Ashton v. Cameron County Water Improvement District No. 1
Ashton v. Cameron County Water Improvement District No. 1 | |
---|---|
Decided May 25, 1936 | |
Full case name | Ashton v. Cameron County Water Improvement District No. 1 |
Citations | 298 U.S. 513 (more) |
Holding | |
An insolvent state agency cannot declare bankruptcy. | |
Court membership | |
| |
Case opinions | |
Majority | McReynolds, joined by Van Devanter, Sutherland, Butler, Roberts |
Dissent | Cardozo, joined by Hughes, Brandeis, Stone |
Laws applied | |
Bankruptcy Clause | |
Superseded by | |
United States v. Bekins |
Ashton v. Cameron County Water Improvement District No. 1, 298 U.S. 513 (1936), was a United States Supreme Court case in which the court held that an insolvent state agency cannot declare bankruptcy.[1][2] More particularly, Congress's powers under the Bankruptcy Clause cannot extend to state agencies in violation of federalism principles, and bankruptcy courts cannot establish jurisdiction over the state agencies where those principles have been violated.[1] The modern municipal bankruptcy statute, Chapter 9 of the Bankruptcy Code, is constitutional.[3]
Description
[edit]Cameron County Water Improvement District No. 1 was a public corporation managed by the state of Texas that constructed canals initially funded with debt raised by government bonds. The Great Depression severely limited Cameron County farmers' ability to pay taxes intended to fund the District's obligations. Within some years, the District accrued a debt of hundreds of thousands of dollars, and it had liabilities in the tens of millions. With the consent of Texas, the District declared bankruptcy under the Municipal Bankruptcy Act of 1934, a New Deal amendment to the Bankruptcy Act of 1898. The District presented a compromise plan to rectify the debt at a considerable loss to creditors.[1]

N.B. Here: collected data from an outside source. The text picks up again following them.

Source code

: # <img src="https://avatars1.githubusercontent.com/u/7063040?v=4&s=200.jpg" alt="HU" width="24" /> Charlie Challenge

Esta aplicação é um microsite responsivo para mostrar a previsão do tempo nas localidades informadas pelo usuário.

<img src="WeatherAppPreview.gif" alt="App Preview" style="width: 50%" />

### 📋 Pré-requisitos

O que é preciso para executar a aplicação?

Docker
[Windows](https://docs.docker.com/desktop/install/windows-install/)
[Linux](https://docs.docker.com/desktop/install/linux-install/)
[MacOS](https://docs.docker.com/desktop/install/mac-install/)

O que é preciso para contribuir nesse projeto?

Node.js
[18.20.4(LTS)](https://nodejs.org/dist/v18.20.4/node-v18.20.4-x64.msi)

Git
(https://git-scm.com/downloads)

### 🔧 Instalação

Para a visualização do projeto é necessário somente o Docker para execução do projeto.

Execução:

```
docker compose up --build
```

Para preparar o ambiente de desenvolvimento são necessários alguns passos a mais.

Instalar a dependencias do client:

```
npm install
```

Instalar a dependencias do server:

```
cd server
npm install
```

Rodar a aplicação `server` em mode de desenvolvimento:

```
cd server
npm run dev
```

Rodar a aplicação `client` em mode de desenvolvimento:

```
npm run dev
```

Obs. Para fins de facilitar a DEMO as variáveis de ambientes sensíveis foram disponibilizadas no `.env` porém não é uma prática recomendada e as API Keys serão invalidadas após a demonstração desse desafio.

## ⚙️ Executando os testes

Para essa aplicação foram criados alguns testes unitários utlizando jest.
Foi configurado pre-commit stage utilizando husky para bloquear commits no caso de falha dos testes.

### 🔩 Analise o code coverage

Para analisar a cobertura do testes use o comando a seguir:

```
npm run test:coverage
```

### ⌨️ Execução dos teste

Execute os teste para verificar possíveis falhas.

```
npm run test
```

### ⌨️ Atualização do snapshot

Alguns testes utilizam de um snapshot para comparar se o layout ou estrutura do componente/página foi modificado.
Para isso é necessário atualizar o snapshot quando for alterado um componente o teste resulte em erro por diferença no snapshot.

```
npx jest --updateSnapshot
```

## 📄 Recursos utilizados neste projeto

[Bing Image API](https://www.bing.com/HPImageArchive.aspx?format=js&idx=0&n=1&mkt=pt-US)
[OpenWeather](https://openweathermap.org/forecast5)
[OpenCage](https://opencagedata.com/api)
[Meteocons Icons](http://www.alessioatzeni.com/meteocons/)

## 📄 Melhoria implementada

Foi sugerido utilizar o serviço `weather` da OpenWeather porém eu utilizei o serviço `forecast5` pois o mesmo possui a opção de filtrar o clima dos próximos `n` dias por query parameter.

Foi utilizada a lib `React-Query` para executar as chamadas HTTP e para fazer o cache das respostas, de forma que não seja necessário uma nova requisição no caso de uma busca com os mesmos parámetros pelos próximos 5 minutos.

Large owners of the District's debt objected to the bankruptcy, claiming bankruptcy courts had no jurisdiction over state entities. The trial court agreed with the creditors, but the Circuit Court of Appeals reversed because the Bankruptcy Clause gives Congress the power to enact uniform bankruptcy rules.[1]

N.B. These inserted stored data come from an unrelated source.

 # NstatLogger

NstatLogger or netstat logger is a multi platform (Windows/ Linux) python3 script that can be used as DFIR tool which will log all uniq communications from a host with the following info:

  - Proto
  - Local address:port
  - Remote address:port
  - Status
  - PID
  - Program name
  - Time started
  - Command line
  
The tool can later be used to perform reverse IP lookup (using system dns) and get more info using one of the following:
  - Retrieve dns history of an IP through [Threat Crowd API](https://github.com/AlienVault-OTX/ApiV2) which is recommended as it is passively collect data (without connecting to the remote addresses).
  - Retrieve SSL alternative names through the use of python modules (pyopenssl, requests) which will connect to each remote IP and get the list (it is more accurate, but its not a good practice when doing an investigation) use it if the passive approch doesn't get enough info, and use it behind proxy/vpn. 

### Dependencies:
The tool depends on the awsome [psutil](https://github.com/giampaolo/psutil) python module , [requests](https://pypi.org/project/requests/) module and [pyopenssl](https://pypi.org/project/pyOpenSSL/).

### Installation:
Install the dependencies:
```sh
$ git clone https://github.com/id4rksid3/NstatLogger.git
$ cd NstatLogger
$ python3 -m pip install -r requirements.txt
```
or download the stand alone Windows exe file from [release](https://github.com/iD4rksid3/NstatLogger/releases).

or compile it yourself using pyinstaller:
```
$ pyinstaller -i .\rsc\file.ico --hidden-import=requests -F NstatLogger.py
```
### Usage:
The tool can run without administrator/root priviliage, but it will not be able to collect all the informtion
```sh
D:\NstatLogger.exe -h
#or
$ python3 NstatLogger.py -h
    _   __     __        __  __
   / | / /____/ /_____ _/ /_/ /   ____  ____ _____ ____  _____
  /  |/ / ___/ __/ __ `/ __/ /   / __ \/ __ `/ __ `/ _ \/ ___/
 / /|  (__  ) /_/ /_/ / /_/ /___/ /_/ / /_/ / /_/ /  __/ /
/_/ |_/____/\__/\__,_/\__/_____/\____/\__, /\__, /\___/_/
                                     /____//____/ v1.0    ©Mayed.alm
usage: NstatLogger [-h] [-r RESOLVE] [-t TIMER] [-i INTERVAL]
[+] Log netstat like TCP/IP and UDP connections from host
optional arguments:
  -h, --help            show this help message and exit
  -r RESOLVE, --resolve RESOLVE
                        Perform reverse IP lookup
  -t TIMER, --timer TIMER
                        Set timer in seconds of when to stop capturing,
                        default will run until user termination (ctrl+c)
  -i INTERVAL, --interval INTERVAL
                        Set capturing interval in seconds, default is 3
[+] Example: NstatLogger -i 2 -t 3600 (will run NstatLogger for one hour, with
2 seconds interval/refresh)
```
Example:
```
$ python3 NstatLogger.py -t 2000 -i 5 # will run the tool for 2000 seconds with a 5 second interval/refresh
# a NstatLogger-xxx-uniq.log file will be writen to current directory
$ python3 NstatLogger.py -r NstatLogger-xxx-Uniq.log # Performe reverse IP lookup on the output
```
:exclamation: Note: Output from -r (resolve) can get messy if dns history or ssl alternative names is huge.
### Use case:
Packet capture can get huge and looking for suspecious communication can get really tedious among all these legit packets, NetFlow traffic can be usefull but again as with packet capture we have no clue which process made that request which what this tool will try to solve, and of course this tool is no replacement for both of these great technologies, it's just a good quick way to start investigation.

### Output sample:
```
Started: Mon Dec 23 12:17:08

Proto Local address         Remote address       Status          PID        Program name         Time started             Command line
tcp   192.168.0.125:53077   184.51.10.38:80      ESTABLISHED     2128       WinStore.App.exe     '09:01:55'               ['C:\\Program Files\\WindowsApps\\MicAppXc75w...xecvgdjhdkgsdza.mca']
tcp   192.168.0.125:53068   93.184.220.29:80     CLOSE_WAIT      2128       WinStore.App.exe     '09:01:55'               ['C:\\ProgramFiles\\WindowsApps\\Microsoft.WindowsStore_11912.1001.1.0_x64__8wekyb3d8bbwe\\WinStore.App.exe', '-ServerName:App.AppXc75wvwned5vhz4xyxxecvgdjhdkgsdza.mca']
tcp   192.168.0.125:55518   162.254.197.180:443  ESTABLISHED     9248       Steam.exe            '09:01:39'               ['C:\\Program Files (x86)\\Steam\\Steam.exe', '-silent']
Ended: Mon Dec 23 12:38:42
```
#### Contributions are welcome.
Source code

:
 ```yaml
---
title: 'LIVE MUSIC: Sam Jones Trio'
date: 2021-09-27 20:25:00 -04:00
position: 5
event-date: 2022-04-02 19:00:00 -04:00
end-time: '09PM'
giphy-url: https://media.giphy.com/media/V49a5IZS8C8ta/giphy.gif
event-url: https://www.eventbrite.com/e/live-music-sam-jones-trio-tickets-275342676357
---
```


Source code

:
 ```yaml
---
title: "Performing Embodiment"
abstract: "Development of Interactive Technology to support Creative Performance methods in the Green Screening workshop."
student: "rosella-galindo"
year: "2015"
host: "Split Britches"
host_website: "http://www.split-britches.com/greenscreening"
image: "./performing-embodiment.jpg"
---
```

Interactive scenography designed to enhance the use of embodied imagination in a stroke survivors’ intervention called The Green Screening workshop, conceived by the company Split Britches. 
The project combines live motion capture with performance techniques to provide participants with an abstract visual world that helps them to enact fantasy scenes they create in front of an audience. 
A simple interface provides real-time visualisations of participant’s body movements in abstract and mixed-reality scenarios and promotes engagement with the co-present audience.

In a majority opinion by Justice James C. McReynolds, the Supreme Court reversed the Circuit Court and held the bankruptcy courts could not have jurisdiction over state entities. In McReynolds's view, allowing a state corporation to use the bankruptcy process would have been tantamount to allowing the government to break a contract without proper compensation to the creditors. McReynolds made a federalism argument that it could not be a valid exercise of the Bankruptcy Clause because it was inappropriate to use the federal system's bankruptcy power to interfere with and change the conditions of state agencies.[1]
Significance
[edit]The Court decided Ashton towards the end of the Lochner era and in direct opposition to the New Deal's reforms to the bankruptcy system. In response to Ashton and similar cases, President Franklin D. Roosevelt began threatening to pack the court with new justices who would approve the reforms. After the so-called "switch in time that saved nine," the Supreme Court de-emphasized the economic analyses that motivated Ashton.[2]
Aftermath
[edit]Congress passed a revised Municipal Bankruptcy Act in 1937. The Supreme Court upheld its constitutionality in United States v. Bekins. Today, municipal bankruptcies are handled under Chapter 9 of the Bankruptcy Code.[3]